Bir diğer Doğu Gutalı İmam Muhammed de unutmadığı bir anısını şöyle anlattı:
"Namaz bittikten sonra hava saldırısı oldu. Yaralanan bir baba oğlunu arıyor, haykırıyordu. Kanlar içinde olmasına rağmen çocuğunu arıyordu. İki gün sonra bir hastanede öldüğü haberini aldık. O an hiç aklımdan çıkmaz."
Muhammed, Esed rejiminin bölgedeki camilerin yüzde 90'ını hedef aldığını, her caminin bir veya iki defa hava saldırısına maruz kaldığını söyledi.
"Cuma namazını vaktinden bir saat önce kılardık"

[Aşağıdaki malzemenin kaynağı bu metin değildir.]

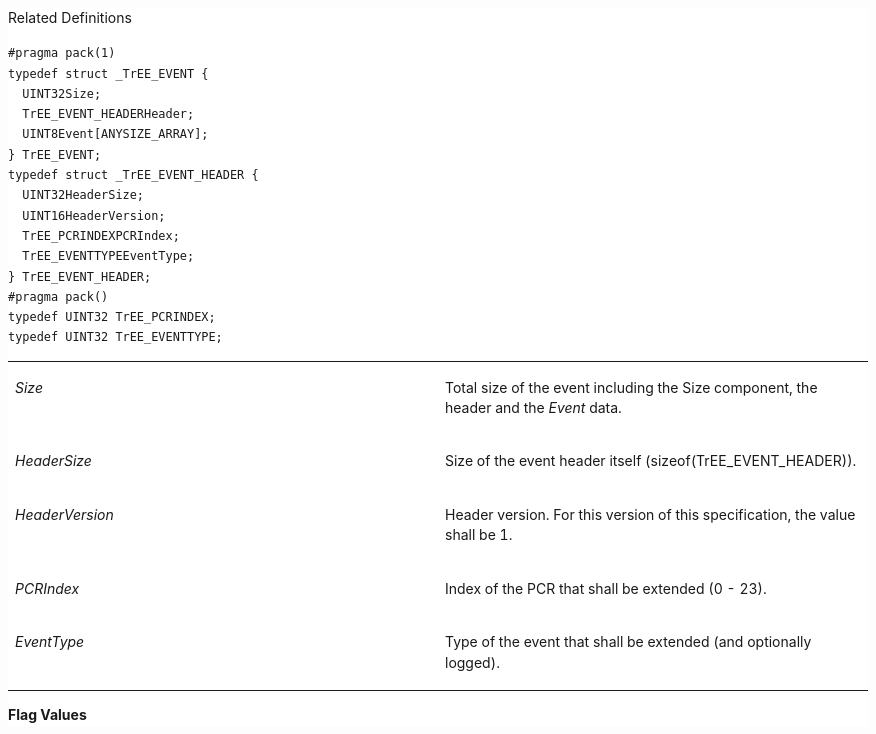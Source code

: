  

Related Definitions

``` syntax
#pragma pack(1)
typedef struct _TrEE_EVENT {
  UINT32Size;            
  TrEE_EVENT_HEADERHeader;
  UINT8Event[ANYSIZE_ARRAY];
} TrEE_EVENT;
typedef struct _TrEE_EVENT_HEADER {
  UINT32HeaderSize;
  UINT16HeaderVersion;
  TrEE_PCRINDEXPCRIndex;
  TrEE_EVENTTYPEEventType;
} TrEE_EVENT_HEADER;
#pragma pack()
typedef UINT32 TrEE_PCRINDEX;
typedef UINT32 TrEE_EVENTTYPE;
```

<table>
<colgroup>
<col width="50%" />
<col width="50%" />
</colgroup>
<tbody>
<tr class="odd">
<td><p><em>Size</em></p></td>
<td><p>Total size of the event including the Size component, the header and the <em>Event</em> data.</p></td>
</tr>
<tr class="even">
<td><p><em>HeaderSize</em></p></td>
<td><p>Size of the event header itself (sizeof(TrEE_EVENT_HEADER)).</p></td>
</tr>
<tr class="odd">
<td><p><em>HeaderVersion</em></p></td>
<td><p>Header version. For this version of this specification, the value shall be 1.</p></td>
</tr>
<tr class="even">
<td><p><em>PCRIndex</em></p></td>
<td><p>Index of the PCR that shall be extended (0 - 23).</p></td>
</tr>
<tr class="odd">
<td><p><em>EventType</em></p></td>
<td><p>Type of the event that shall be extended (and optionally logged).</p></td>
</tr>
</tbody>
</table>

 

**Flag Values**
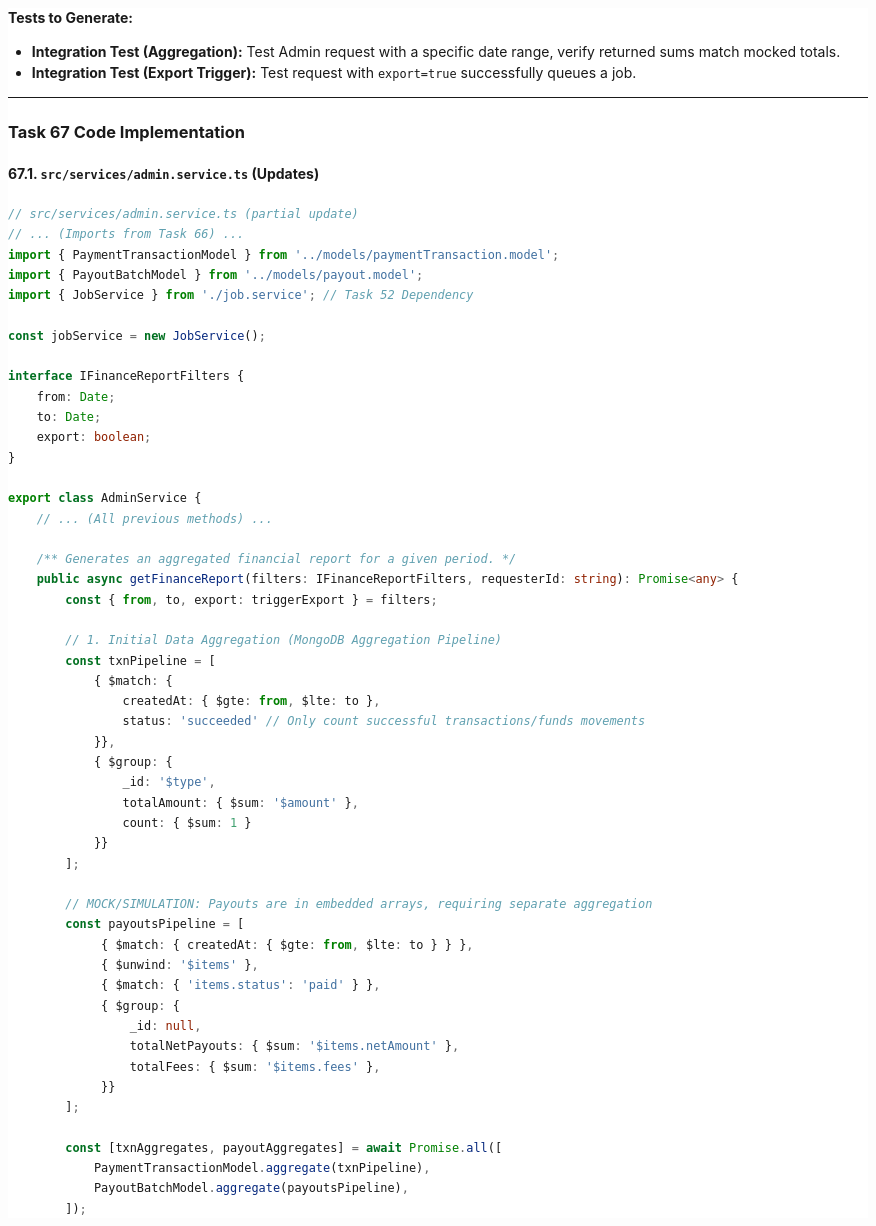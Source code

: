 **Tests to Generate:**
*   **Integration Test (Aggregation):** Test Admin request with a specific date range, verify returned sums match mocked totals.
*   **Integration Test (Export Trigger):** Test request with `export=true` successfully queues a job.

***

### **Task 67 Code Implementation**

#### **67.1. `src/services/admin.service.ts` (Updates)**

```typescript
// src/services/admin.service.ts (partial update)
// ... (Imports from Task 66) ...
import { PaymentTransactionModel } from '../models/paymentTransaction.model';
import { PayoutBatchModel } from '../models/payout.model';
import { JobService } from './job.service'; // Task 52 Dependency

const jobService = new JobService();

interface IFinanceReportFilters {
    from: Date;
    to: Date;
    export: boolean;
}

export class AdminService {
    // ... (All previous methods) ...

    /** Generates an aggregated financial report for a given period. */
    public async getFinanceReport(filters: IFinanceReportFilters, requesterId: string): Promise<any> {
        const { from, to, export: triggerExport } = filters;
        
        // 1. Initial Data Aggregation (MongoDB Aggregation Pipeline)
        const txnPipeline = [
            { $match: { 
                createdAt: { $gte: from, $lte: to },
                status: 'succeeded' // Only count successful transactions/funds movements
            }},
            { $group: {
                _id: '$type',
                totalAmount: { $sum: '$amount' },
                count: { $sum: 1 }
            }}
        ];

        // MOCK/SIMULATION: Payouts are in embedded arrays, requiring separate aggregation
        const payoutsPipeline = [
             { $match: { createdAt: { $gte: from, $lte: to } } },
             { $unwind: '$items' },
             { $match: { 'items.status': 'paid' } },
             { $group: {
                 _id: null,
                 totalNetPayouts: { $sum: '$items.netAmount' },
                 totalFees: { $sum: '$items.fees' },
             }}
        ];

        const [txnAggregates, payoutAggregates] = await Promise.all([
            PaymentTransactionModel.aggregate(txnPipeline),
            PayoutBatchModel.aggregate(payoutsPipeline),
        ]);
```
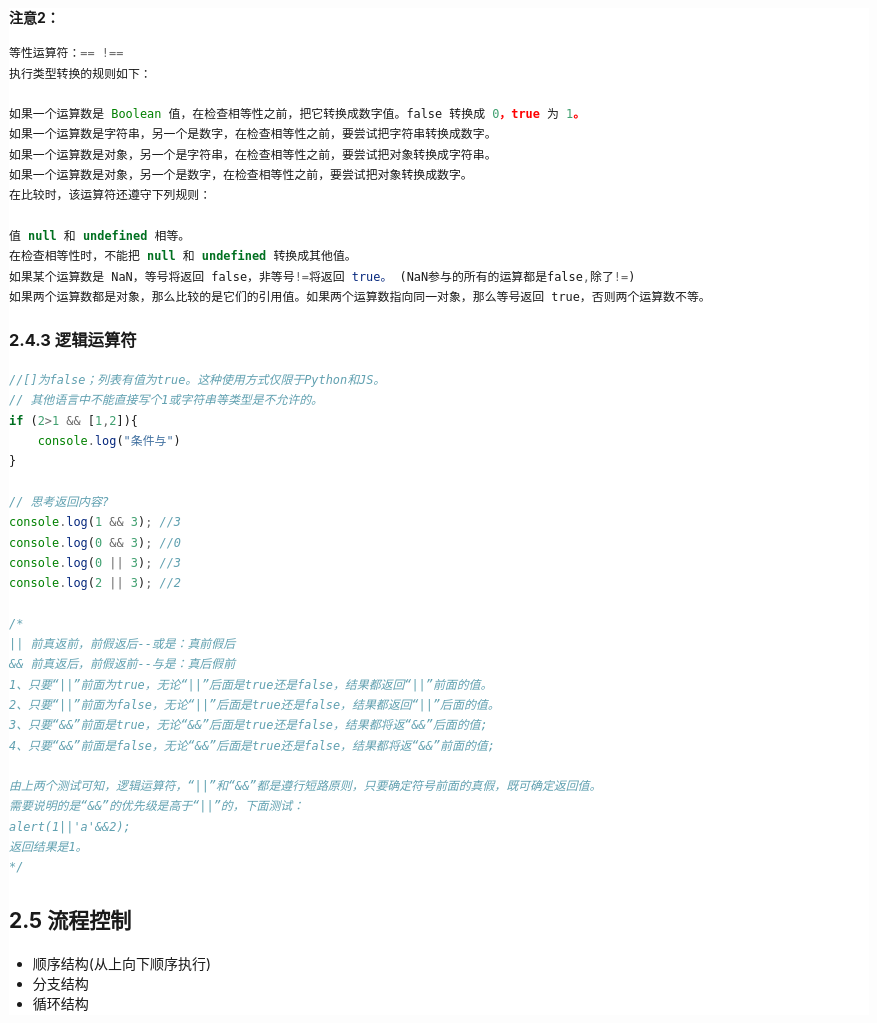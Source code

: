 **注意2：**

```js
等性运算符：== !==
执行类型转换的规则如下：

如果一个运算数是 Boolean 值，在检查相等性之前，把它转换成数字值。false 转换成 0，true 为 1。 
如果一个运算数是字符串，另一个是数字，在检查相等性之前，要尝试把字符串转换成数字。 
如果一个运算数是对象，另一个是字符串，在检查相等性之前，要尝试把对象转换成字符串。 
如果一个运算数是对象，另一个是数字，在检查相等性之前，要尝试把对象转换成数字。 
在比较时，该运算符还遵守下列规则：

值 null 和 undefined 相等。 
在检查相等性时，不能把 null 和 undefined 转换成其他值。 
如果某个运算数是 NaN，等号将返回 false，非等号!=将返回 true。 (NaN参与的所有的运算都是false,除了!=)
如果两个运算数都是对象，那么比较的是它们的引用值。如果两个运算数指向同一对象，那么等号返回 true，否则两个运算数不等。 
```

### 2.4.3 逻辑运算符

```js
//[]为false；列表有值为true。这种使用方式仅限于Python和JS。
// 其他语言中不能直接写个1或字符串等类型是不允许的。
if (2>1 && [1,2]){ 
    console.log("条件与")
}

// 思考返回内容?
console.log(1 && 3); //3
console.log(0 && 3); //0
console.log(0 || 3); //3
console.log(2 || 3); //2

/*
|| 前真返前，前假返后--或是：真前假后
&& 前真返后，前假返前--与是：真后假前
1、只要“||”前面为true，无论“||”后面是true还是false，结果都返回“||”前面的值。
2、只要“||”前面为false，无论“||”后面是true还是false，结果都返回“||”后面的值。
3、只要“&&”前面是true，无论“&&”后面是true还是false，结果都将返“&&”后面的值;
4、只要“&&”前面是false，无论“&&”后面是true还是false，结果都将返“&&”前面的值;

由上两个测试可知，逻辑运算符，“||”和“&&”都是遵行短路原则，只要确定符号前面的真假，既可确定返回值。
需要说明的是“&&”的优先级是高于“||”的，下面测试：
alert(1||'a'&&2);
返回结果是1。
*/
```



## 2.5 流程控制

- 顺序结构(从上向下顺序执行)
- 分支结构
- 循环结构
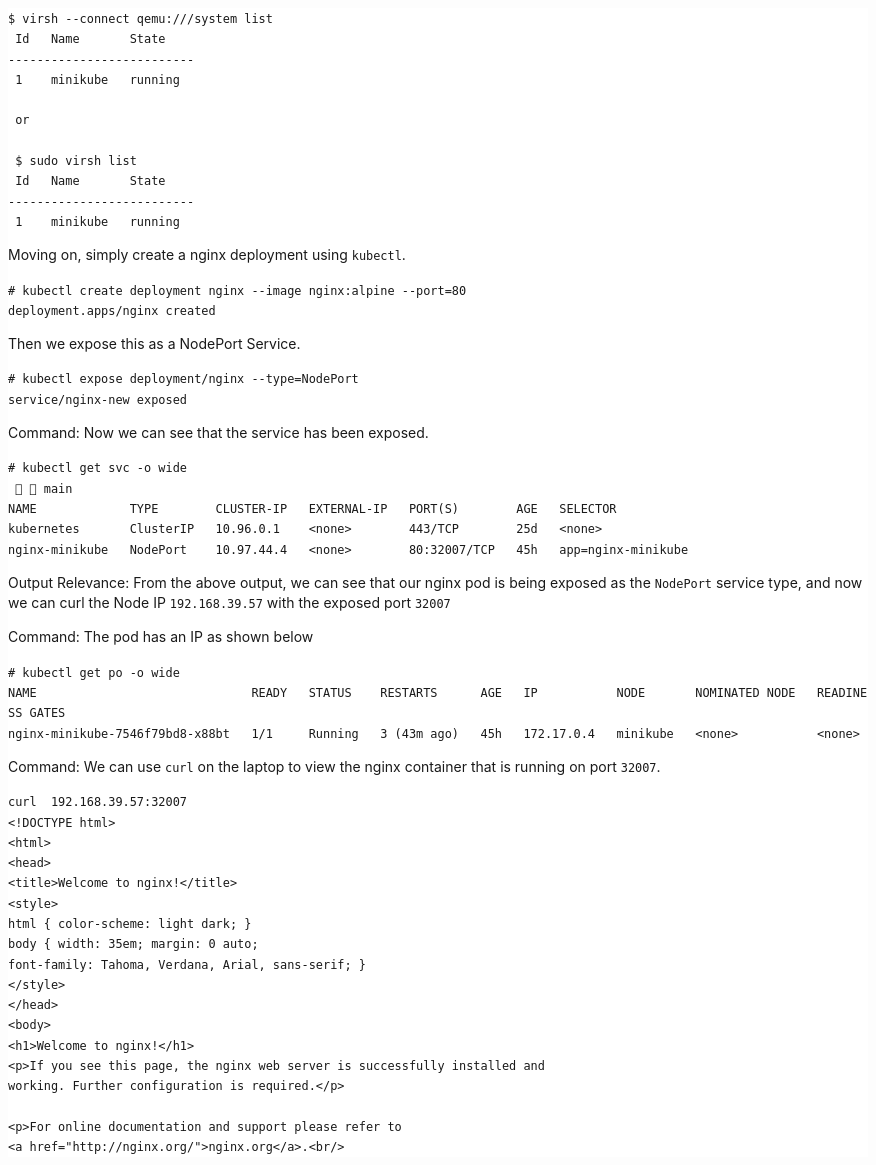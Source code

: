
 ```
$ virsh --connect qemu:///system list
 Id   Name       State
--------------------------
 1    minikube   running

 or

 $ sudo virsh list
 Id   Name       State
--------------------------
 1    minikube   running

```

Moving on, simply create a nginx deployment using `kubectl`.
```
# kubectl create deployment nginx --image nginx:alpine --port=80
deployment.apps/nginx created
```
Then we expose this as a NodePort Service.
```
# kubectl expose deployment/nginx --type=NodePort
service/nginx-new exposed
```
Command: Now we can see that the service has been exposed.
```
# kubectl get svc -o wide                                                                                                                            main 
NAME             TYPE        CLUSTER-IP   EXTERNAL-IP   PORT(S)        AGE   SELECTOR
kubernetes       ClusterIP   10.96.0.1    <none>        443/TCP        25d   <none>
nginx-minikube   NodePort    10.97.44.4   <none>        80:32007/TCP   45h   app=nginx-minikube
```
Output Relevance: From the above output, we can see that our nginx pod is being exposed as the `NodePort` service type, and now we can curl the Node IP `192.168.39.57` with the exposed port `32007`

Command: The pod has an IP as shown below
```
# kubectl get po -o wide
NAME                              READY   STATUS    RESTARTS      AGE   IP           NODE       NOMINATED NODE   READINESS GATES
nginx-minikube-7546f79bd8-x88bt   1/1     Running   3 (43m ago)   45h   172.17.0.4   minikube   <none>           <none>

```

Command: We can use `curl` on the laptop to view the nginx container that is running on port `32007`.
```
curl  192.168.39.57:32007
<!DOCTYPE html>
<html>
<head>
<title>Welcome to nginx!</title>
<style>
html { color-scheme: light dark; }
body { width: 35em; margin: 0 auto;
font-family: Tahoma, Verdana, Arial, sans-serif; }
</style>
</head>
<body>
<h1>Welcome to nginx!</h1>
<p>If you see this page, the nginx web server is successfully installed and
working. Further configuration is required.</p>

<p>For online documentation and support please refer to
<a href="http://nginx.org/">nginx.org</a>.<br/>
```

Muhammed, her cuma Otaya beldesindeki caminin vurulduğunu ifade ederek, "Cuma namazlarını vaktinden bir saat önce kılardık ki insanların canına kıyılmasın." dedi.
İmam Muhammed şunları kaydetti:
"Muhaliflerin Esed rejimine bağlı milislerinden arındırdığı bir bölgedeki camiye girdiğimde şok oldum. Camiyi askeri noktaya çevirmişler. Sigara izmaritleri, alkol şişeleri. Caminin bir köşesini tuvalet bile yapmışlar. Derin bir nefret mi, Allah’a meydan okumak mı bilmiyorum."